This post is Part 3 in a series of the ongoing DEIB journey that we are undertaking as a venture capital firm. Make sure to read Part 1 that outlines the uncomfortable conversations we had as a firm that propelled us to take further action and Part 2 about the elements of a strong DEIB survey.
When MATH decided to conduct a DEIB survey for our portfolio companies it was to set a baseline for measurement and to provide our portfolio companies with actionable insights for improving DEIB. As it turned out, we learned as much from the process, group training and individual discussions with portfolio companies as we did from the survey data itself. In an effort to share what I hope is useful to others, here are five key insights from this work:
- 50% of Portfolio Companies Indicated DEIB Was Not a Priority
In 2021, only 31% of our portfolio companies participated in our first DEIB survey. 19% have graduated to their own survey or program. That leaves 50% that either did not respond or responded to say that DEIB was not a priority for the company at this time. We were disappointed with this participation level and as we followed up with the companies that did not participate, many indicated they care deeply about the issue but were simply underwater and could not make time to participate.

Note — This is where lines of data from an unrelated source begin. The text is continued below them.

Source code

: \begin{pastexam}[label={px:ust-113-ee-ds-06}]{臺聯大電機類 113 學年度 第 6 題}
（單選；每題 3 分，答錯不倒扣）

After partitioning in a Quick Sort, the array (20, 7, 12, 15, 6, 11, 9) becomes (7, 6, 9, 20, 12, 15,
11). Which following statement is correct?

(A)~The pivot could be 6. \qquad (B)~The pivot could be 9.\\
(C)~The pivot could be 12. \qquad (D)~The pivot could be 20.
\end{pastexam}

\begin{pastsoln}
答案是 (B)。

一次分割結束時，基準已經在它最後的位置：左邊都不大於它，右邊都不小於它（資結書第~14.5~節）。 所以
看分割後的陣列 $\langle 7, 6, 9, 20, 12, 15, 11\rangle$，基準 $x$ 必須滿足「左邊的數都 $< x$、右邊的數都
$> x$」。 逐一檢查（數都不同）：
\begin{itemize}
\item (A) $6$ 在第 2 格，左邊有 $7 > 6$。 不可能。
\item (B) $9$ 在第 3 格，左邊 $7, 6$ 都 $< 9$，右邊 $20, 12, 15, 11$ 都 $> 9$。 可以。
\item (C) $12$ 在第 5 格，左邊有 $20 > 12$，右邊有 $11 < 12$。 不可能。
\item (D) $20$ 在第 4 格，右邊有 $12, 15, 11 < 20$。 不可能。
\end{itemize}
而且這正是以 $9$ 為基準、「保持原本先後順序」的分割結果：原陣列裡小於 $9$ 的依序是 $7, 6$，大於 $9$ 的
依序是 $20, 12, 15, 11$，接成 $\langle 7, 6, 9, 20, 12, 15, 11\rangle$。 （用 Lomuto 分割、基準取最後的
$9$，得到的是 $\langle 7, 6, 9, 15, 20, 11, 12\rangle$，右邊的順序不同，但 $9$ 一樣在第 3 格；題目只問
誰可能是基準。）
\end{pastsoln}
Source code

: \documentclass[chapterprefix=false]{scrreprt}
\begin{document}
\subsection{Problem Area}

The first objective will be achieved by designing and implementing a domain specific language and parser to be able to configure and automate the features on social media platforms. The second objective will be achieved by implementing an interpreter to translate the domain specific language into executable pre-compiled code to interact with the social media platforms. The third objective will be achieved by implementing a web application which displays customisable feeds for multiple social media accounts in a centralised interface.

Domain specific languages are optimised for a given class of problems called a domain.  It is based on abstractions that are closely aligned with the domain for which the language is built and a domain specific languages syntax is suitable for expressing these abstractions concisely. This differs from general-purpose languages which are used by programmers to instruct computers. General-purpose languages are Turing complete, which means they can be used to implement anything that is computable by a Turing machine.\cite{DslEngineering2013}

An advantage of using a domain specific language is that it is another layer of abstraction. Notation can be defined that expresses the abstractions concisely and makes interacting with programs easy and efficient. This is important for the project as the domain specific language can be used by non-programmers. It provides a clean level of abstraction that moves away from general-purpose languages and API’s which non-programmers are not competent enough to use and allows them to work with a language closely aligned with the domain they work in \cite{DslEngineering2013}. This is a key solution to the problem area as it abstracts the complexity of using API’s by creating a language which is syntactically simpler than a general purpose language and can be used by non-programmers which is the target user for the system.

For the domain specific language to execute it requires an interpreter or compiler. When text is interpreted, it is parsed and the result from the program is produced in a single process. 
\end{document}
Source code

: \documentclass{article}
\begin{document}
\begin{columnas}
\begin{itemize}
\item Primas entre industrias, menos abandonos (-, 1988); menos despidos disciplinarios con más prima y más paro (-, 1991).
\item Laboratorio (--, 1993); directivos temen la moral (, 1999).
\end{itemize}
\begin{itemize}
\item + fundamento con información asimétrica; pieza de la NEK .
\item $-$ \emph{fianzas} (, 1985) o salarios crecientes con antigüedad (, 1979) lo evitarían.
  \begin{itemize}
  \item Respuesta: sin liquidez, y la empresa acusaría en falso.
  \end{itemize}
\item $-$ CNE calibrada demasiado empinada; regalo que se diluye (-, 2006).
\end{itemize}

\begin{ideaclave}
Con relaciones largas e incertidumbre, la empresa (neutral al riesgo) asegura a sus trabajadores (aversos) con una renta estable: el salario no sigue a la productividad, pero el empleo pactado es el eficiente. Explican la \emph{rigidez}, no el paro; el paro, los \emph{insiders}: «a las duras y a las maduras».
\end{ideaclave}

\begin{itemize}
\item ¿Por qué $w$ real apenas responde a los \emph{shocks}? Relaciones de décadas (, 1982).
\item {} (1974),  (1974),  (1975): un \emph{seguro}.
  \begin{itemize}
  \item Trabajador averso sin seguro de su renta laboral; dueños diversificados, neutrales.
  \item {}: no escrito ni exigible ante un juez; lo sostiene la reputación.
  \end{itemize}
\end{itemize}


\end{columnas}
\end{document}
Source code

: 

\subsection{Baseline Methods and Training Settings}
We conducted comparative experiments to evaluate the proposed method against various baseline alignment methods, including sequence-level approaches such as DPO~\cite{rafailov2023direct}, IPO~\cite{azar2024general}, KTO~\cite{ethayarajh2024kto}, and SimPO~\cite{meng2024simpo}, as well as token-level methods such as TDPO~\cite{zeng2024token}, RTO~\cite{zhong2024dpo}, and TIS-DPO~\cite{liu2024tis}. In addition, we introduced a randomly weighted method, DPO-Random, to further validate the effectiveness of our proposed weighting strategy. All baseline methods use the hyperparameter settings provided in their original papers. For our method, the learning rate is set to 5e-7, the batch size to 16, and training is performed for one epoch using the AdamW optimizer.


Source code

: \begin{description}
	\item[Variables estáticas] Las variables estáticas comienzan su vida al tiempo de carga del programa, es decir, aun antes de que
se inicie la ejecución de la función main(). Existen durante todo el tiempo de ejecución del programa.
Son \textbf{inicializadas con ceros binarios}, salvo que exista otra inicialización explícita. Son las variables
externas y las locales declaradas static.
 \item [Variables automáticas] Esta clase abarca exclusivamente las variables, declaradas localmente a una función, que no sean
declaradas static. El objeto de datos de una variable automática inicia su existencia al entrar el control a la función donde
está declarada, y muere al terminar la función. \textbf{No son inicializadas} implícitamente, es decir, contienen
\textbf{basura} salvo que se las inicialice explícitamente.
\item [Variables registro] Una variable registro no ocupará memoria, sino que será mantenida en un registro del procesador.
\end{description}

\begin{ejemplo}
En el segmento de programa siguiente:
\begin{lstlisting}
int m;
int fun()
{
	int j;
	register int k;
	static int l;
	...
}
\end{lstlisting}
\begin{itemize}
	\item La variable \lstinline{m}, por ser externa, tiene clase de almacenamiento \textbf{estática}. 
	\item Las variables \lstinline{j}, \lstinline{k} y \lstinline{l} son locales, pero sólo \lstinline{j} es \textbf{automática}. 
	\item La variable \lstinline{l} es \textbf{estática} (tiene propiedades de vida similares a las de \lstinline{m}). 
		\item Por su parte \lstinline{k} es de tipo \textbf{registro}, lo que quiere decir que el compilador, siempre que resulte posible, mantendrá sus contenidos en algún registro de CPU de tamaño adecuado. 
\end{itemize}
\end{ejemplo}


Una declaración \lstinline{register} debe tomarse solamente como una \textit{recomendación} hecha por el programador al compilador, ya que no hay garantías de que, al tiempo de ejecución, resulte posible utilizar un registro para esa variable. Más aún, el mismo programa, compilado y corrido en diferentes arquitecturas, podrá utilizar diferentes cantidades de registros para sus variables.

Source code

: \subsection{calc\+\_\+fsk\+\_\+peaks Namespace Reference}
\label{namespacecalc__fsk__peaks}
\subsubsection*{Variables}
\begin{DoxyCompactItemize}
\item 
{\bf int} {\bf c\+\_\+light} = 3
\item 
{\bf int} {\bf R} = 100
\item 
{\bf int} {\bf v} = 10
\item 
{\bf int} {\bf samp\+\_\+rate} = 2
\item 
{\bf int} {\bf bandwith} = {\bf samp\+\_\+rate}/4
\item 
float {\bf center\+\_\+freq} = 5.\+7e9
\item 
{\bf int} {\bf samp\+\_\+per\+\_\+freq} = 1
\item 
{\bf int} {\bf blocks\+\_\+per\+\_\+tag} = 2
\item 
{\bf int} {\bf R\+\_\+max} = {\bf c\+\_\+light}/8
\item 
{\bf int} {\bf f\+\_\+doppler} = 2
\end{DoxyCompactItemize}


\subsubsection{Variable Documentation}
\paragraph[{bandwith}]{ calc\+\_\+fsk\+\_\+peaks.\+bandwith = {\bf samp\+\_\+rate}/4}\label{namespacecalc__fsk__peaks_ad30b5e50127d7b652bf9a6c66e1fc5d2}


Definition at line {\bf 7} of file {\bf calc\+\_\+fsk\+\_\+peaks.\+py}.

We get it. A company has to stay alive.
With a lot of pressure to grow quickly, build product, acquire customers and never run out of cash, focusing on diversity seems like a higher level problem. A counter perspective is getting the team right is the difference maker. Finding the right humans to solve difficult problems and aligning them to a shared vision with high performance culture is the edge needed to win.
I suspect that many of the companies that truly care but did not want to participate, were feeling much the same way the MATH team felt in 2020 (see Part 1 of this series). They were wondering where to start. That is exactly why we were trying to show them a first step, this work is meant to be an introduction to DEIB with measurement and survey tools combined with expert consulting from Peoplism to get them get started.
2. Early Action is Needed to Prevent Diversity Debt
We have some portfolio companies that are early-stage with very small teams. For many of these teams, focusing on DEIB is something they want to do later after they have grown and are adding more people. The trouble with this approach is that as a company hits their inflection point, there is even more pressure to grow fast and hire talent quickly. This results in companies sourcing candidates from their network and soon the company is 50+ people that all look, act and think similarly. The problem with waiting until you are bigger is that it creates diversity debt. Soon, you start trying to recruit diverse candidates for open positions, but those candidates don’t perceive the team and culture as inclusive and as a result it is almost impossible to convince the best candidates to join.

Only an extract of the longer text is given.